K+-induced HSP-72 expression is mediated via rapid Ca2+ influx in renal epithelial cells

Abstract

Pathophysiological stimuli, including hypoxia, lead to K+ efflux from the intracellular lumen to the extracellular space, thereby increasing local tissue K+ concentrations and depolarizing resident cells. In this study, we investigated the effects of increased extracellular K+ concentrations ([K+]e) on heat shock protein (HSP) expression in the porcine proximal tubule epithelial cell line LLC-PK1. We analyzed HSP-25, HSP-72, HSC-73, and HSP-90 protein expression by Western blot analyses and HSP-72 promoter activity by luciferase reporter gene assays using the proximal 1,440 bp of the HSP-72 promoter. Elevating [K+]e from 20 to 50 mM increased HSP-72 protein expression and promoter activity but did not affect HSP-25, HSC-73, or HSP-90 levels. Addition of identical concentrations of sodium chloride did not increase HSP-72 expression to a similar amount. The Ca2+ channel blocker diltiazem and the Ca2+-specific chelator EGTA-AM abolished high [K+]e-induced HSP-72 expression by 69.7 and 75.2%, respectively, indicating that the transcriptional induction of HSP-72 involves Ca2+ influx. As measured by confocal microscopy using the Ca2+ dye fluo 3-AM, we also observed a rapid increase of intracellular Ca2+ concentration as early as 30 s after placing LLC-PK1 cells in high [K+]e.
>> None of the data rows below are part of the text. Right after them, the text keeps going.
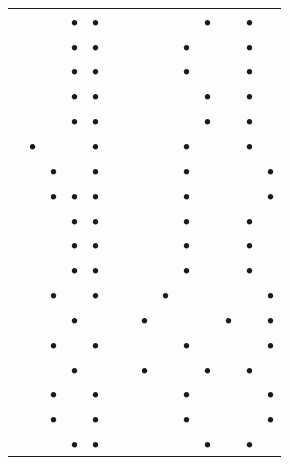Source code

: \documentclass[11pt,3p]{elsarticle}
\begin{document}
\begin{table}[!htbp]
{\begin{tabular}{lccccccccccccc}
\citet{kim2017integrated} &  &  & $\bullet$ & $\bullet$ &  &  &  &  &  & $\bullet$ &  & $\bullet$ &  \\
\citet{moreno2017towards} &  &  & $\bullet$ & $\bullet$ &  &  &  &  & $\bullet$ &  &  & $\bullet$ &  \\
\citet{nunes2015design} &  &  & $\bullet$ & $\bullet$ &  &  &  &  & $\bullet$ &  &  & $\bullet$ &  \\
\citet{ogumerem2017multi} &  &  & $\bullet$ & $\bullet$ &  &  &  &  &  & $\bullet$ &  & $\bullet$ &  \\
\citet{parker2010waste} &  &  & $\bullet$ & $\bullet$ &  &  &  &  &  & $\bullet$ &  & $\bullet$ &  \\
\citet{qadrdan2008model} & $\bullet$ &  &  & $\bullet$ &  &  &  &  & $\bullet$ &  &  & $\bullet$ &  \\
\citet{rits2004evaluating} &  & $\bullet$ &  & $\bullet$ &  &  &  &  & $\bullet$ &  &  &  & $\bullet$ \\
\citet{rosenberg2010market} &  & $\bullet$ & $\bullet$ & $\bullet$ &  &  &  &  & $\bullet$ &  &  &  & $\bullet$ \\
\citet{sabio2010strategic} &  &  & $\bullet$ & $\bullet$ &  &  &  &  & $\bullet$ &  &  & $\bullet$ &  \\
\citet{sabio2012holistic} &  &  & $\bullet$ & $\bullet$ &  &  &  &  & $\bullet$ &  &  & $\bullet$ &  \\
\citet{samsatli2016optimal} &  &  & $\bullet$ & $\bullet$ &  &  &  &  & $\bullet$ &  &  & $\bullet$ &  \\
\citet{sgobbi2016far} &  & $\bullet$ &  & $\bullet$ &  &  &  & $\bullet$ &  &  &  &  & $\bullet$ \\
\citet{stephens2010systematic} &  &  & $\bullet$ &  &  &  & $\bullet$ &  &  &  & $\bullet$ &  & $\bullet$ \\
\citet{strachan2009soft} &  & $\bullet$ &  & $\bullet$ &  &  &  &  & $\bullet$ &  &  &  & $\bullet$ \\
\citet{sun2017hydrogen} &  &  & $\bullet$ &  &  &  & $\bullet$ &  &  & $\bullet$ &  & $\bullet$ &  \\
\citet{tseng2005hydrogen} &  & $\bullet$ &  & $\bullet$ &  &  &  &  & $\bullet$ &  &  &  & $\bullet$ \\
\citet{winskel2009decarbonising} &  & $\bullet$ &  & $\bullet$ &  &  &  &  & $\bullet$ &  &  &  & $\bullet$ \\
\citet{won2017design} &  &  & $\bullet$ & $\bullet$ &  &  &  &  &  & $\bullet$ &  & $\bullet$ &  \\

\end{tabular}}
\end{table}
\end{document}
We further analyzed whether Ca2+ influx was necessary for induction of HSP-72 expression by high [K+]e using Ca2+-free medium. Here, induction of HSP-72 in response to high [K+]e was completely abolished. Our data thus demonstrate activation of a protective cellular response to ionic stress, e.g., elevated K+ concentrations, by specifically increasing protein levels of HSP-72.